Spanish actor (1897–1966)

Félix Fernández García (26 September 1897 – 4 July 1966) was a Spanish actor. He appeared in more than one hundred films from 1942 to 1969.

==Biography==
He was born on September 26, 1897, in Cangas de Onís, Asturias.He was the son of Silverio Fernández Iglesias, an industrialist from Cangas, Pontevedra, and Micaela García García, from Las Salas, León. In 1916, he made his debut as a theater actor during a tour of Argentina.

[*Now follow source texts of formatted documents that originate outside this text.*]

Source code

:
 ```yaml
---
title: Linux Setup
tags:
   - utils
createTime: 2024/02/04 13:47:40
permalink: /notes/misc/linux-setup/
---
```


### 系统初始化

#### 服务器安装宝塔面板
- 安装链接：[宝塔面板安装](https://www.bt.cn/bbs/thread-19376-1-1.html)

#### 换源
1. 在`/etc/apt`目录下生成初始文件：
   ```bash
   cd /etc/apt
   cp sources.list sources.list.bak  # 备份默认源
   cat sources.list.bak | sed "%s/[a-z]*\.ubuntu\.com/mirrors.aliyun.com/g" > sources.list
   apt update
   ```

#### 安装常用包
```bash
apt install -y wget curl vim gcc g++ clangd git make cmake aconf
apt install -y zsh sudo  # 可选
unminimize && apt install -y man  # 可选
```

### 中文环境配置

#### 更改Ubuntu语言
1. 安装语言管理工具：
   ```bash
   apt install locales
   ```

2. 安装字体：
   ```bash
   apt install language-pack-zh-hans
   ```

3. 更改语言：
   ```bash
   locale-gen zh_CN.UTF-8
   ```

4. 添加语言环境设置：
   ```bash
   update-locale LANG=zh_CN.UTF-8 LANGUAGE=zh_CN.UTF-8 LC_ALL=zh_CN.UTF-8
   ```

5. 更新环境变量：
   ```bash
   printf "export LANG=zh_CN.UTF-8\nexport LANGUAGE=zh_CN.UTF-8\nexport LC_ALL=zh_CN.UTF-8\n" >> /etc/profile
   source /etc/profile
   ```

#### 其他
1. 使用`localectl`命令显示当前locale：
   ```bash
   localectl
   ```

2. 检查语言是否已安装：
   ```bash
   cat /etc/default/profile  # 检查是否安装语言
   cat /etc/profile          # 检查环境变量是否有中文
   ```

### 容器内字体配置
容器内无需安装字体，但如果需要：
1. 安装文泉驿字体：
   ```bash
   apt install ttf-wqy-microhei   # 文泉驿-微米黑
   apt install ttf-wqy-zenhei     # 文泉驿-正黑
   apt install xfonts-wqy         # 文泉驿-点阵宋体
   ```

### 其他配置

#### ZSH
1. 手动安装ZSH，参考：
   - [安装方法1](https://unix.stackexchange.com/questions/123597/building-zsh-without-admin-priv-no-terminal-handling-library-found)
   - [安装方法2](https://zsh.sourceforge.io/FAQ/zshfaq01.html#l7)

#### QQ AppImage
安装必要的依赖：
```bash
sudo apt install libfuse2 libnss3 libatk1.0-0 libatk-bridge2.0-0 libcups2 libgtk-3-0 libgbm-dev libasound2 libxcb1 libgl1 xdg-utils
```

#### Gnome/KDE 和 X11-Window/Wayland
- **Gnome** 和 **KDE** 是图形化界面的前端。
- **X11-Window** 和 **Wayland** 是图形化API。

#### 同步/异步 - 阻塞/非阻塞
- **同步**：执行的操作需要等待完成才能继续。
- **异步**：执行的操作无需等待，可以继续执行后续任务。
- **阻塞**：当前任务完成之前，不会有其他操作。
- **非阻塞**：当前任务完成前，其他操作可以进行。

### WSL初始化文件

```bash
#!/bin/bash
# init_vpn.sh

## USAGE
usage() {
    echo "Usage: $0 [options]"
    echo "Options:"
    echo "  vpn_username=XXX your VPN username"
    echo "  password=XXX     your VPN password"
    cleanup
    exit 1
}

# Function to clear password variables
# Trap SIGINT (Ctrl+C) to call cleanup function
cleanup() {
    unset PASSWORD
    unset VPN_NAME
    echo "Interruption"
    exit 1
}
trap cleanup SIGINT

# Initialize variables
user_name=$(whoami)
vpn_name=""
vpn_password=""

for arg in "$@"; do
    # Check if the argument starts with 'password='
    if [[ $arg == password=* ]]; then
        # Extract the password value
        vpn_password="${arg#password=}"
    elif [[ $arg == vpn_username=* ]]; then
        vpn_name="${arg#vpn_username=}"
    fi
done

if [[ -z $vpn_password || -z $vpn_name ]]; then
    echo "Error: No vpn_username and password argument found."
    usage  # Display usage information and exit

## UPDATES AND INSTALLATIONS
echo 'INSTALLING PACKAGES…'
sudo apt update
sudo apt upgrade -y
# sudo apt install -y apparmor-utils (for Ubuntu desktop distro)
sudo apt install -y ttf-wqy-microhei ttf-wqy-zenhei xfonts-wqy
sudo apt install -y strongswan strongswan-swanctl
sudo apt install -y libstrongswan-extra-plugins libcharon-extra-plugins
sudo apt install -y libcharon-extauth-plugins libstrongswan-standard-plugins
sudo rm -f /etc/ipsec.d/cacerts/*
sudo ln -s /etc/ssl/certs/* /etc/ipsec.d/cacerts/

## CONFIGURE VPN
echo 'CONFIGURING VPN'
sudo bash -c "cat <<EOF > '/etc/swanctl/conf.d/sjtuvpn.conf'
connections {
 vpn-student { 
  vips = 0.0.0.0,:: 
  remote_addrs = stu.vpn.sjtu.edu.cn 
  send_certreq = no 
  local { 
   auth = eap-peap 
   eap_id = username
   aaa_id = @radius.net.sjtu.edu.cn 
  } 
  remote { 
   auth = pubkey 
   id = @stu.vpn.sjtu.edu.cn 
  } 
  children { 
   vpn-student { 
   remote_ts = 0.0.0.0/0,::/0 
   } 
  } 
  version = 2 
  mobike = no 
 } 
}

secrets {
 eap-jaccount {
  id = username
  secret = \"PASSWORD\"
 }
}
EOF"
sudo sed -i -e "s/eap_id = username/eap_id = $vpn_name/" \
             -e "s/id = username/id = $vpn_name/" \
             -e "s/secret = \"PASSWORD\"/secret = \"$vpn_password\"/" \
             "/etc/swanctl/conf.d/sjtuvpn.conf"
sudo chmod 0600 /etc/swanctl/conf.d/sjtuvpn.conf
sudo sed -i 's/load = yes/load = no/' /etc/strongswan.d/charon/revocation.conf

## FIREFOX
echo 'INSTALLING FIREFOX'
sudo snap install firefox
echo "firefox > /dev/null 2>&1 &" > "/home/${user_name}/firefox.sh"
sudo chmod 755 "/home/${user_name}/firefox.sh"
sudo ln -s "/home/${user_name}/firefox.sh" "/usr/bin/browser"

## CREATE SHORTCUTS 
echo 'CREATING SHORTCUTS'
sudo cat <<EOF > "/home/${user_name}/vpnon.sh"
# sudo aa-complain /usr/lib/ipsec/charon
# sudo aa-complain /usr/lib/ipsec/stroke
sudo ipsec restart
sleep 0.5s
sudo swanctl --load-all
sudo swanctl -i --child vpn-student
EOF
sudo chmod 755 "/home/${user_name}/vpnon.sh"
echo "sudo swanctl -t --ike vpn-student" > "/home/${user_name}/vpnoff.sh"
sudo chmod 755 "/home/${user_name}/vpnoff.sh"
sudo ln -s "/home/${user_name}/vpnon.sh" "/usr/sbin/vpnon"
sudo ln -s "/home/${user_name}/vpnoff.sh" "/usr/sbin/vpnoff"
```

After returning to Spain, he worked with the theater companies of María Guerrero and Catalina Bárcena. In 1931, he moved to Paris, where he worked until 1934 as a voice actor at the Joinville studios, an activity he continued in Spain. After the Spanish Civil War, he began a long career in cinema, appearing in more than 200 films.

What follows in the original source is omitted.